Un lugar de Irlanda dice «no» a los móviles para menores de 12 años

El debate sobre el impacto de las nuevas tecnologías entre los más pequeños ha llevado a la localidad de Irlanda, Greystones, al sur de Dublín, a aunar fuerzas para prohibir en todo el municipio, no solo en las escuelas, el acceso a los teléfonos móviles a menores de 12 años.
En toda Irlanda
Esta innovadora idea, que está empezando a extenderse rápidamente por todo el país, aspira a reducir los niveles de ansiedad que detectan los profesionales en los escolares y a aliviar, al mismo tiempo, la presión que sienten los padres a la hora de decidir cuándo les entregan su primer móvil.
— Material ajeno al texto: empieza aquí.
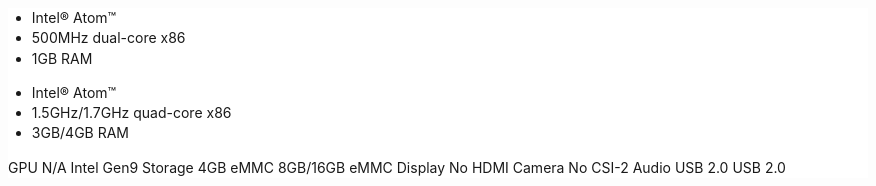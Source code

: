 <td>

*   Intel® Atom™
*   500MHz dual-core x86
*   1GB RAM

</td>

<td>

*   Intel® Atom™
*   1.5GHz/1.7GHz quad-core x86
*   3GB/4GB RAM

</td>

</tr>

<tr>

<th>GPU</th>

<td>N/A</td>

<td>Intel Gen9</td>

</tr>

<tr>

<th>Storage</th>

<td>4GB eMMC</td>

<td>8GB/16GB eMMC</td>

</tr>

<tr>

<th>Display</th>

<td>No</td>

<td>HDMI</td>

</tr>

<tr>

<th>Camera</th>

<td>No</td>

<td>CSI-2</td>

</tr>

<tr>

<th>Audio</th>

<td>USB 2.0</td>

<td>USB 2.0</td>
La iniciativa está inspirada en ese proverbio que dice que «hace falta un pueblo para educar a un niño», explica a la agencia internacional, EFE su impulsora, Rachel Harper, directora de la escuela de primaria San Patricio de Greystones.
Situación en Irlanda
La educadora, junto a los otros siete directores del resto de colegios de esta localidad costera, de unos 30 mil habitantes, y de la vecina Delgany, ha logrado que la mayoría de los padres se haya acogido a este programa voluntario, hasta crear un impulso encaminado a convertirlo en «la nueva normalidad».
«La idea es que sea la nueva normalidad para los niños en Greystones y Delgany, que si un niño de San Patricio va al club de tenis o de rugby, o a un campamento el fin de semana o a la playa, sienta que todos son iguales a otros de su edad, que nadie tenga un móvil, porque como me dicen algunos niños, ‘señorita Harper, esto es justo, somos todos iguales, no hay exclusión'», señala la directora.